Tuesday, November 19, 2013

The 29th Largest Private Firm in NYC (That You Have Never Heard Of)

By Aaron Elstein

The diamond district is wall-to-wall squall. Hawkers line West 47th Street trying to lure people into shops and stalls. Deliverymen haul sealed containers of cash and precious metals into convoys of armored trucks. Brokers bolt from door to door, wheeling and dealing diamonds, gold and all else that glitters.

Three floors above the melee, you'll find the street's most successful merchant. His name is Max Kahan. You've probably never heard of him. But don't feel bad: Most people in the diamond district haven't, either.
"He is a very large player," said Michael Grumet, executive director of the 47th Street Business Improvement District, "and very low-key."
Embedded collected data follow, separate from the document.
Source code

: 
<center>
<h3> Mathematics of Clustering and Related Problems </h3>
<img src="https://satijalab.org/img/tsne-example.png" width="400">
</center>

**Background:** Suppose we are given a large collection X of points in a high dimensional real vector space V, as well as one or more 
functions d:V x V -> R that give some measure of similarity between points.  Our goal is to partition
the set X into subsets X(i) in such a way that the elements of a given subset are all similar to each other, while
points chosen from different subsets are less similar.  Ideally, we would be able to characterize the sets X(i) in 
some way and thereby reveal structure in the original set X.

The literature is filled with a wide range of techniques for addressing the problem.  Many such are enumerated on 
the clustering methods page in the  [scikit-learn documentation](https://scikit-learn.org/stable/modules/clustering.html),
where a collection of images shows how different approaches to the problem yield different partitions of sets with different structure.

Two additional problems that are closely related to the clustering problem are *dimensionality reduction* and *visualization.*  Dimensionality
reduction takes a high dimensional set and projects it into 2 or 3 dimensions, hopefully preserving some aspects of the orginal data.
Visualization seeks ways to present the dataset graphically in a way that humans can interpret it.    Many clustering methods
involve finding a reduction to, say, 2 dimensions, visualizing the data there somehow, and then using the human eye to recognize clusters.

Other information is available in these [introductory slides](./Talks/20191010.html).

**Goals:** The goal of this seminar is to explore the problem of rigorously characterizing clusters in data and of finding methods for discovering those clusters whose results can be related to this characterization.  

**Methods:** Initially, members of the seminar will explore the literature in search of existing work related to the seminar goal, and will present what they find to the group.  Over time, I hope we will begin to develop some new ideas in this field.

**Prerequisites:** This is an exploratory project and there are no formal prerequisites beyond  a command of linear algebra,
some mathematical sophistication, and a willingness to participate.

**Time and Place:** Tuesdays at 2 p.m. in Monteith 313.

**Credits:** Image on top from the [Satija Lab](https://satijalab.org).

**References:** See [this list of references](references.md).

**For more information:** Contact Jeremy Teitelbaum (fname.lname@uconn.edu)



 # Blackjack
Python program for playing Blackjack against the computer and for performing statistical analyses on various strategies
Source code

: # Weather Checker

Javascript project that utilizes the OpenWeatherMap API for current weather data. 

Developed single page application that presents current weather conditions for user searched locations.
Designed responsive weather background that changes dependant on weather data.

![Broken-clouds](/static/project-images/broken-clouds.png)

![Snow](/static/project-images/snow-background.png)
Mr. Kahan doesn't sell jewelry. In fact, he doesn't deal with the general public at all. His business is selling gold to jewelry makers and buying their scrap, which he melts down and sells again.

It's hardly glamorous, but the 75-year-old Mr. Kahan has been extraordinarily successful in his five decades in the business. Max Kahan Inc. is the 29th-largest New York company in private hands, according to Crain's research, and the largest of any sort in the precious-metals business. Last year, Mr. Kahan's firm generated $742 million in revenue—with just 12 employees.

"I look at his numbers, and it just astonishes me," said Michael Toback, an owner of his namesake firm, a jewelry and refining business a few doors down from Mr. Kahan. "But a lot of people buy and sell their metal through him."

Despite the clout he wields in one of New York's highest-profile industries, Mr. Kahan keeps what may well be the most spartan office of any successful businessman in the city.

His company occupies a warren of about a half-dozen cramped rooms that contain the tools of the trade, including scales and a machine to assess the purity of gold, silver and other metals. The wallpaper in some rooms is stained with years of residue from metal melting in an oven tucked in a corner. When a visitor asked for a cup of coffee, an employee had to be dispatched to a deli. There isn't even much gold to look at because most of it is locked in a vault downstairs.

A sign near Mr. Kahan's office declares that no cellphones are allowed, because he doesn't want customers to get distracted when he's negotiating with them. His conference room, consisting of a rectangular brown Formica table and six steel folding chairs, doubles as a makeshift synagogue at 2 p.m., when business halts and employees pray.

"I have nothing special to show you," said Mr. Kahan, whose company doesn't have a website. "People who come to see me already know what a kilo of gold looks like."